### What to work on
Set down every record below exactly as it appears, but without the pictures.

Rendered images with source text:
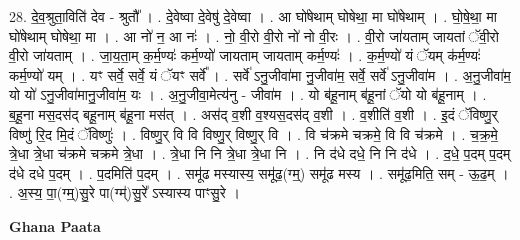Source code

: \documentclass[17pt]{extarticle}
\begin{document}
28. दे॒व॒श्रुता॒विति॑ देव - श्रुतौ᳚ । . दे॒वेष्वा दे॒वेषु॑ दे॒वेष्वा । . आ घो॑षेथाम् घोषेथा॒ मा घो॑षेथाम् । . घो॒षे॒था॒ मा घो॑षेथाम् घोषेथा॒ मा । . आ नो॑ न॒ आ नः॑ । . नो॒ वी॒रो वी॒रो नो॑ नो वी॒रः । . वी॒रो जा॑यताम् जायतां ॅवी॒रो वी॒रो जा॑यताम् । . जा॒य॒ता॒म् क॒र्म॒ण्यः॑ कर्म॒ण्यो॑ जायताम् जायताम् कर्म॒ण्यः॑ । . क॒र्म॒ण्यो॑ यं ॅयम् क॑र्म॒ण्यः॑ कर्म॒ण्यो॑ यम् । . यꣳ सर्वे॒ सर्वे॒ यं ॅयꣳ सर्वे᳚ । . सर्वे॑ ऽनु॒जीवा॑मा नु॒जीवा॑म॒ सर्वे॒ सर्वे॑ ऽनु॒जीवा॑म । . अ॒नु॒जीवा॑म॒ यो यो॑ ऽनु॒जीवा॑मानु॒जीवा॑म॒ यः । . अ॒नु॒जीवा॒मेत्य॑नु - जीवा॑म । . यो ब॑हू॒नाम् ब॑हू॒नां ॅयो यो ब॑हू॒नाम् । . ब॒हू॒ना मस॒दस॑द् बहू॒नाम् ब॑हू॒ना मस॑त् । . अस॑द् व॒शी व॒श्यस॒दस॑द् व॒शी । . व॒शीति॑ व॒शी । . इ॒दं ॅविष्णु॒र् विष्णु॑ रि॒द मि॒दं ॅविष्णुः॑ । . विष्णु॒र् वि वि विष्णु॒र् विष्णु॒र् वि । . वि च॑क्रमे चक्रमे॒ वि वि च॑क्रमे । . च॒क्र॒मे॒ त्रे॒धा त्रे॒धा च॑क्रमे चक्रमे त्रे॒धा । . त्रे॒धा नि नि त्रे॒धा त्रे॒धा नि । . नि द॑धे दधे॒ नि नि द॑धे । . द॒धे॒ प॒दम् प॒दम् द॑धे दधे प॒दम् । . प॒दमिति॑ प॒दम् । . समू॑ढ मस्यास्य॒ समू॑ढ॒(ग्म्॒) समू॑ढ मस्य । . समू॑ढ॒मिति॒ सम् - ऊ॒ढ॒म् । . अ॒स्य॒ पा॒(ग्म्॒)सु॒रे पा(ग्म्॑)सु॒रे᳚ ऽस्यास्य पाꣳसु॒रे । \newline

\textbf{Ghana Paata } \newline
\end{document}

### Task solution
Source code

: \documentclass[17pt]{extarticle}
\begin{document}
28. दे॒व॒श्रुता॒विति॑ देव - श्रुतौ᳚ । . दे॒वेष्वा दे॒वेषु॑ दे॒वेष्वा । . आ घो॑षेथाम् घोषेथा॒ मा घो॑षेथाम् । . घो॒षे॒था॒ मा घो॑षेथाम् घोषेथा॒ मा । . आ नो॑ न॒ आ नः॑ । . नो॒ वी॒रो वी॒रो नो॑ नो वी॒रः । . वी॒रो जा॑यताम् जायतां ॅवी॒रो वी॒रो जा॑यताम् । . जा॒य॒ता॒म् क॒र्म॒ण्यः॑ कर्म॒ण्यो॑ जायताम् जायताम् कर्म॒ण्यः॑ । . क॒र्म॒ण्यो॑ यं ॅयम् क॑र्म॒ण्यः॑ कर्म॒ण्यो॑ यम् । . यꣳ सर्वे॒ सर्वे॒ यं ॅयꣳ सर्वे᳚ । . सर्वे॑ ऽनु॒जीवा॑मा नु॒जीवा॑म॒ सर्वे॒ सर्वे॑ ऽनु॒जीवा॑म । . अ॒नु॒जीवा॑म॒ यो यो॑ ऽनु॒जीवा॑मानु॒जीवा॑म॒ यः । . अ॒नु॒जीवा॒मेत्य॑नु - जीवा॑म । . यो ब॑हू॒नाम् ब॑हू॒नां ॅयो यो ब॑हू॒नाम् । . ब॒हू॒ना मस॒दस॑द् बहू॒नाम् ब॑हू॒ना मस॑त् । . अस॑द् व॒शी व॒श्यस॒दस॑द् व॒शी । . व॒शीति॑ व॒शी । . इ॒दं ॅविष्णु॒र् विष्णु॑ रि॒द मि॒दं ॅविष्णुः॑ । . विष्णु॒र् वि वि विष्णु॒र् विष्णु॒र् वि । . वि च॑क्रमे चक्रमे॒ वि वि च॑क्रमे । . च॒क्र॒मे॒ त्रे॒धा त्रे॒धा च॑क्रमे चक्रमे त्रे॒धा । . त्रे॒धा नि नि त्रे॒धा त्रे॒धा नि । . नि द॑धे दधे॒ नि नि द॑धे । . द॒धे॒ प॒दम् प॒दम् द॑धे दधे प॒दम् । . प॒दमिति॑ प॒दम् । . समू॑ढ मस्यास्य॒ समू॑ढ॒(ग्म्॒) समू॑ढ मस्य । . समू॑ढ॒मिति॒ सम् - ऊ॒ढ॒म् । . अ॒स्य॒ पा॒(ग्म्॒)सु॒रे पा(ग्म्॑)सु॒रे᳚ ऽस्यास्य पाꣳसु॒रे । \newline

\textbf{Ghana Paata } \newline
\end{document}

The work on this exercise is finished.